By Steve Birr
More than 100 people serving jail time for marijuana convictions in Vermont received a pardon from the governor Tuesday in one of his final acts in office.
Vermont Gov. Peter Shumlin, a Democrat, pardoned 192 individuals convicted on marijuana charges after receiving 450 requests before Christmas. Shumlin encouraged marijuana convicts to make a request for a pardon in early December, promising to consider forgiving their crimes. The substance remains illegal in Vermont and efforts to legalize it have all come up short in recent years. Shumlin supports marijuana legalization, calling the war on drugs an “incredible failure,” reports The New York Times.
The pardons only applied to non-violent convicts, with no felony convictions or sentences for driving under the influence. The majority of convicts who received pardons are under the age of 40.

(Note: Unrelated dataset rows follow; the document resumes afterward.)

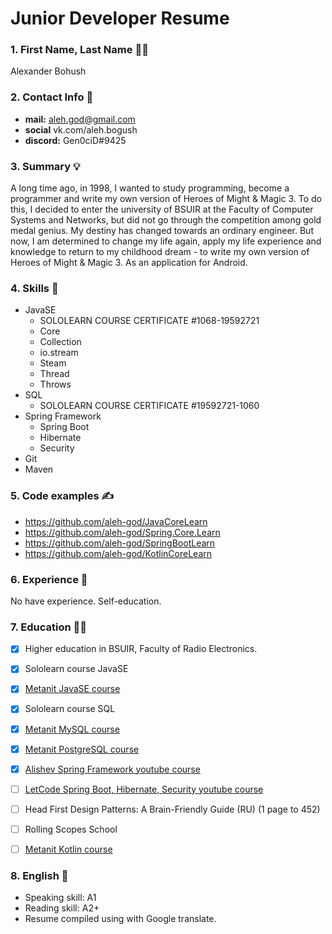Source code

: # Junior Developer Resume

### 1. First Name, Last Name :curly_haired_man:
Alexander Bohush

### 2. Contact Info :iphone:
- **mail:** aleh.god@gmail.com
- **social** vk.com/aleh.bogush
- **discord:** Gen0ciD#9425

### 3. Summary :bulb:
A long time ago, in 1998, I wanted to study programming, become a programmer and write my own version of Heroes of Might & Magic 3. To do this, I decided to enter the university of BSUIR at the Faculty of Computer Systems and Networks, but did not go through the competition among gold medal genius. My destiny has changed towards an ordinary engineer. But now, I am determined to change my life again, apply my life experience and knowledge to return to my childhood dream - to write my own version of Heroes of Might & Magic 3. As an application for Android.

### 4. Skills :muscle:
- JavaSE 
  - SOLOLEARN COURSE CERTIFICATE #1068-19592721
  - Core
  - Collection
  - io.stream
  - Steam
  - Thread
  - Throws
- SQL
  - SOLOLEARN COURSE CERTIFICATE #19592721-1060
- Spring Framework
  - Spring Boot
  - Hibernate
  - Security
- Git
- Maven

### 5. Code examples :writing_hand:
- https://github.com/aleh-god/JavaCoreLearn
- https://github.com/aleh-god/Spring.Core.Learn
- https://github.com/aleh-god/SpringBootLearn
- https://github.com/aleh-god/KotlinCoreLearn

### 6. Experience :brain:
No have experience. Self-education.

### 7. Education :man_student:
- [x] Higher education in BSUIR, Faculty of Radio Electronics.
- [x] Sololearn course JavaSE
- [x] [Metanit JavaSE course](https://metanit.com/java/tutorial/)
- [x] Sololearn course SQL
- [x] [Metanit MySQL course](https://metanit.com/sql/mysql/)
- [x] [Metanit PostgreSQL course](https://metanit.com/sql/postgresql)

- [x] [Alishev Spring Framework youtube course](https://www.youtube.com/watch?v=5ePo08sqcpk&list=PLAma_mKffTOR5o0WNHnY0mTjKxnCgSXrZ)

- [ ] [LetCode Spring Boot, Hibernate, Security youtube course](https://www.youtube.com/playlist?list=PLU2ftbIeotGoGSEUf54LQH-DgiQPF2XRO)

- [ ] Head First Design Patterns: A Brain-Friendly Guide (RU) (1 page to 452)
- [ ] Rolling Scopes School
- [ ] [Metanit Kotlin course](https://metanit.com/kotlin/tutorial/)

### 8. English :lips:
* Speaking skill: A1
* Reading skill: A2+
* Resume compiled using with Google translate.
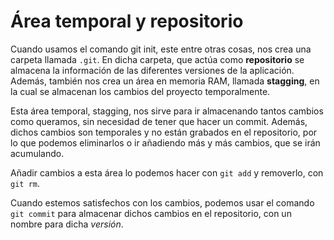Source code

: # Área temporal y repositorio
Cuando usamos el comando git init, este entre otras cosas, nos crea una carpeta llamada `.git`. En dicha carpeta, que actúa como **repositorio** se almacena la información de las diferentes versiones de la aplicación. Además, también nos crea un área en memoria RAM, llamada **stagging**, en la cual se almacenan los cambios del proyecto temporalmente.

Esta área temporal, stagging, nos sirve para ir almacenando tantos cambios como queramos, sin necesidad de tener que hacer un commit. Además, dichos cambios son temporales y no están grabados en el repositorio, por lo que podemos eliminarlos o ir añadiendo más y más cambios, que se irán acumulando. 

Añadir cambios a esta área lo podemos hacer con `git add` y removerlo, con `git rm`.

Cuando estemos satisfechos con los cambios, podemos usar el comando `git commit` para almacenar dichos cambios en el repositorio, con un nombre para dicha *versión*.
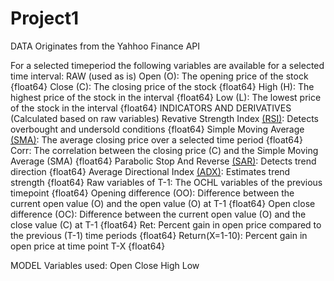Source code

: # Project1

DATA
Originates from the Yahhoo Finance API

For a selected timeperiod the following variables are available for a selected time interval:
RAW (used as is)
  Open (O): The opening price of the stock {float64}
  Close (C): The closing price of the stock {float64}
  High (H): The highest price of the stock in the interval {float64} 
  Low (L): The lowest price of the stock in the interval {float64}
INDICATORS AND DERIVATIVES (Calculated based on raw variables)
  Revative Strength Index [(RSI)](https://www.investopedia.com/terms/r/rsi.asp): Detects overbought and undersold conditions {float64}
  Simple Moving Average [(SMA)](https://www.investopedia.com/terms/s/sma.asp): The average closing price over a selected time period {float64}
  Corr: The correlation between the closing price (C) and the Simple Moving Average (SMA) {float64}
  Parabolic Stop And Reverse [(SAR)](https://www.investopedia.com/terms/p/parabolicindicator.asp): Detects trend direction {float64}
  Average Directional Index [(ADX)](https://www.investopedia.com/terms/w/wilders-dmi-adx.asp): Estimates trend strength {float64}
  Raw variables of T-1: The OCHL variables of the previous timepoint {float64}
  Opening difference (OO): Difference between the current open value (O) and the open value (O) at T-1 {float64}
  Open close difference (OC): Difference between the current open value (O) and the close value (C) at T-1 {float64}
  Ret: Percent gain in open price compared to the previous (T-1) time periods {float64}
  Return(X=1-10): Percent gain in open price at time point T-X {float64}
  
  
MODEL
Variables used: 
  Open
  Close
  High
  Low
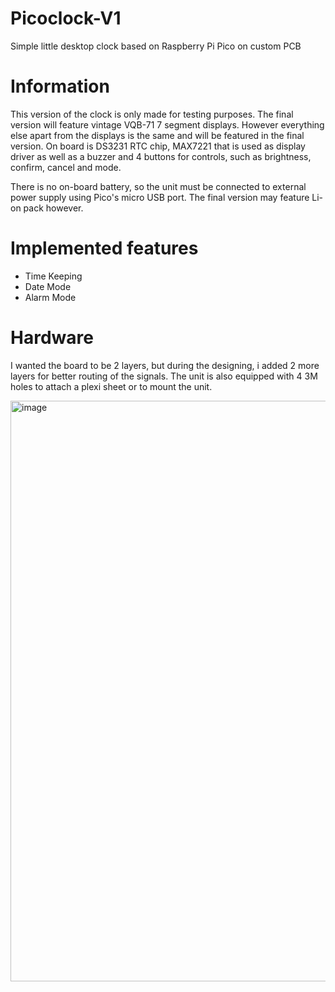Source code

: # Picoclock-V1
Simple little desktop clock based on Raspberry Pi Pico on custom PCB
# Information
This version of the clock is only made for testing purposes. The final version will feature vintage VQB-71 7 segment displays. However everything else apart from the displays is the same and will be featured in the final version. 
On board is DS3231 RTC chip, MAX7221 that is used as display driver as well as a buzzer and 4 buttons for controls, such as brightness, confirm, cancel and mode. 

There is no on-board battery, so the unit must be connected to external power supply using Pico's micro USB port. The final version may feature Li-on pack however.
# Implemented features
* Time Keeping
* Date Mode
* Alarm Mode
# Hardware
I wanted the board to be 2 layers, but during the designing, i added 2 more layers for better routing of the signals. The unit is also equipped with 4 3M holes to attach a plexi sheet or to mount the unit.

<img width="1300" height="929" alt="image" src="https://github.com/user-attachments/assets/22e20af5-4212-40db-93ff-8c17da617ae4" />

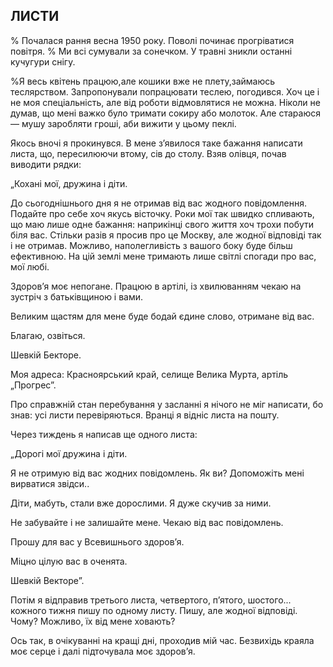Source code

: ## ЛИСТИ

% Почалася рання весна 1950 року.
Поволі починає прогріватися повітря.
% Ми всі сумували за сонечком.
У травні зникли останні кучугури снігу.

%Я весь квітень працюю,але кошики вже не плету,займаюсь теслярством.
Запропонували попрацювати теслею, погодився.
Хоч це і не моя спеціальність, але від роботи відмовлятися не можна.
Ніколи не думав, що мені важко було тримати сокиру або молоток.
Але стараюся — мушу заробляти гроші, аби вижити у цьому пеклі.

Якось вночі я прокинувся.
В мене з’явилося таке бажання написати листа, що, пересилюючи втому, сів до столу.
Взяв олівця, почав виводити рядки:

„Кохані мої, дружина і діти.

До сьогоднішнього дня я не отримав від вас жодного повідомлення.
Подайте про себе хоч якусь вісточку.
Роки мої так швидко спливають, що маю лише одне бажання: наприкінці свого життя хоч трохи побути біля вас.
Стільки разів я просив про це Москву, але жодної відповіді так і не отримав.
Можливо, наполегливість з вашого боку буде більш ефективною.
На цій землі мене тримають лише світлі спогади про вас, мої любі.

Здоров’я моє непогане.
Працюю в артілі, із хвилюванням чекаю на зустріч з батьківщиною і вами.

Великим щастям для мене буде бодай єдине слово, отримане від вас.

Благаю, озвіться.

Шевкій Бекторе.

Моя адреса: Красноярський край, селище Велика Мурта, артіль „Прогрес”.

Про справжній стан перебування у засланні я нічого не міг написати, бо знав: усі листи перевіряються.
Вранці я відніс листа на пошту.

Через тиждень я написав ще одного листа:

„Дорогі мої дружина і діти.

Я не отримую від вас жодних повідомлень.
Як ви?
Допоможіть мені вирватися звідси..

Діти, мабуть, стали вже дорослими.
Я дуже скучив за ними.

Не забувайте і не залишайте мене.
Чекаю від вас повідомлень.

Прошу для вас у Всевишнього здоров’я.

Міцно цілую вас в оченята.

Шевкій Векторе”.

Потім я відправив третього листа, четвертого, п’ятого, шостого...
кожного тижня пишу по одному листу.
Пишу, але жодної відповіді.
Чому?
Можливо, їх від мене ховають?

Ось так, в очікуванні на кращі дні, проходив мій час.
Безвихідь краяла моє серце і далі підточувала моє здоров’я.
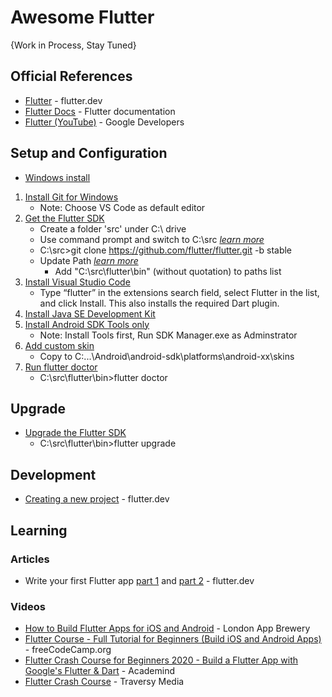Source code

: # Awesome Flutter

{Work in Process, Stay Tuned}

## Official References
* [Flutter](https://flutter.dev/) - flutter.dev
* [Flutter Docs](https://flutter.dev/docs) - Flutter documentation
* [Flutter (YouTube)](https://www.youtube.com/watch?v=fq4N0hgOWzU&list=PLOU2XLYxmsIJ7dsVN4iRuA7BT8XHzGtCr) - Google Developers



## Setup and Configuration
* [Windows install](https://flutter.dev/docs/get-started/install/windows)
1. [Install Git for Windows](https://git-scm.com/download/win)
    * Note: Choose VS Code as default editor
1. [Get the Flutter SDK](https://flutter.dev/docs/get-started/install/windows#get-the-flutter-sdk)
   * Create a folder 'src' under C:\ drive
   * Use command prompt and switch to C:\src _[learn more](https://www.howtogeek.com/659411/how-to-change-directories-in-command-prompt-on-windows-10/)_
   * C:\src>git clone https://github.com/flutter/flutter.git -b stable
   * Update Path _[learn more](https://flutter.dev/docs/get-started/install/windows#update-your-path)_
      * Add "C:\src\flutter\bin" (without quotation) to paths list
1. [Install Visual Studio Code](https://code.visualstudio.com)
   * Type “flutter” in the extensions search field, select Flutter in the list, and click Install. This also installs the required Dart plugin.
1. [Install Java SE Development Kit](https://www.oracle.com/java/technologies/javase-jdk15-downloads.html)
1. [Install Android SDK Tools only](http://android.cn-mirrors.com/sdk/index.html#Other)
   * Note: Install Tools first, Run SDK Manager.exe as Adminstrator
1. [Add custom skin](https://developer.samsung.com/galaxy-emulator-skin/guide.html)
   * Copy to C:\...\Android\android-sdk\platforms\android-xx\skins
1. [Run flutter doctor](https://flutter.dev/docs/get-started/install/windows#run-flutter-doctor)
   * C:\src\flutter\bin>flutter doctor   
   
## Upgrade
* [Upgrade the Flutter SDK](https://flutter.dev/docs/development/tools/sdk/upgrading)
   * C:\src\flutter\bin>flutter upgrade
   
## Development
* [Creating a new project](https://flutter.dev/docs/development/tools/vs-code#creating-projects) - flutter.dev


## Learning
### Articles
* Write your first Flutter app [part 1](https://codelabs.developers.google.com/codelabs/first-flutter-app-pt1) and [part 2](https://codelabs.developers.google.com/codelabs/first-flutter-app-pt2) - flutter.dev

### Videos
* [How to Build Flutter Apps for iOS and Android](https://www.youtube.com/watch?v=I9ceqw5Ny-4&list=PLSzsOkUDsvdtl3Pw48-R8lcK2oYkk40cm) - London App Brewery
* [Flutter Course - Full Tutorial for Beginners (Build iOS and Android Apps)](https://www.youtube.com/watch?v=pTJJsmejUOQ) - freeCodeCamp.org
* [Flutter Crash Course for Beginners 2020 - Build a Flutter App with Google's Flutter & Dart](https://www.youtube.com/watch?v=x0uinJvhNxI) - Academind
* [Flutter Crash Course](https://www.youtube.com/watch?v=1gDhl4leEzA) - Traversy Media

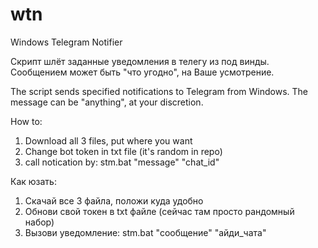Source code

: # wtn
Windows Telegram Notifier

Скрипт шлёт заданные уведомления в телегу из под винды. 
Сообщением может быть "что угодно", на Ваше усмотрение.

The script sends specified notifications to Telegram from Windows.
The message can be "anything", at your discretion.

How to:
1. Download all 3 files, put where you want
2. Change bot token in txt file (it's random in repo)
3. call notication by: stm.bat "message" "chat_id"


Как юзать:
1. Скачай все 3 файла, положи куда удобно
2. Обнови свой токен в txt файле (сейчас там просто рандомный набор)
3. Вызови уведомление: stm.bat "сообщение" "айди_чата"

“While attitudes and laws about marijuana use are rapidly changing, there is still a harmful stigma associated with it,” Shumlin said in a statement Tuesday. “My hope was to help as many individuals as I could overcome that stigma and the very real struggles that too often go along with it.”
Shumlin argues marijuana convictions can often be an impediment, especially for young people, to their future college and career aspirations. Phil Scott, a Republican who will be sworn in as governor of Vermont Thursday, said he supports the marijuana pardons and is possibly open to future legalization.
Shumlin, who has granted a record 208 pardons as governor, says Vermont needs to follow the example of states around the country and move forward with legalization of the substance.
Medical marijuana is legal in 28 states and Washington, D.C., where it is also legal for recreational use. Medical marijuana legalization passed in Florida with 71 percent support and also secured passage in Arkansas and North Dakota on Election Day. Voters in Maine, Nevada, California and Massachusetts all approved measures to legalize marijuana for recreational use on Election Day.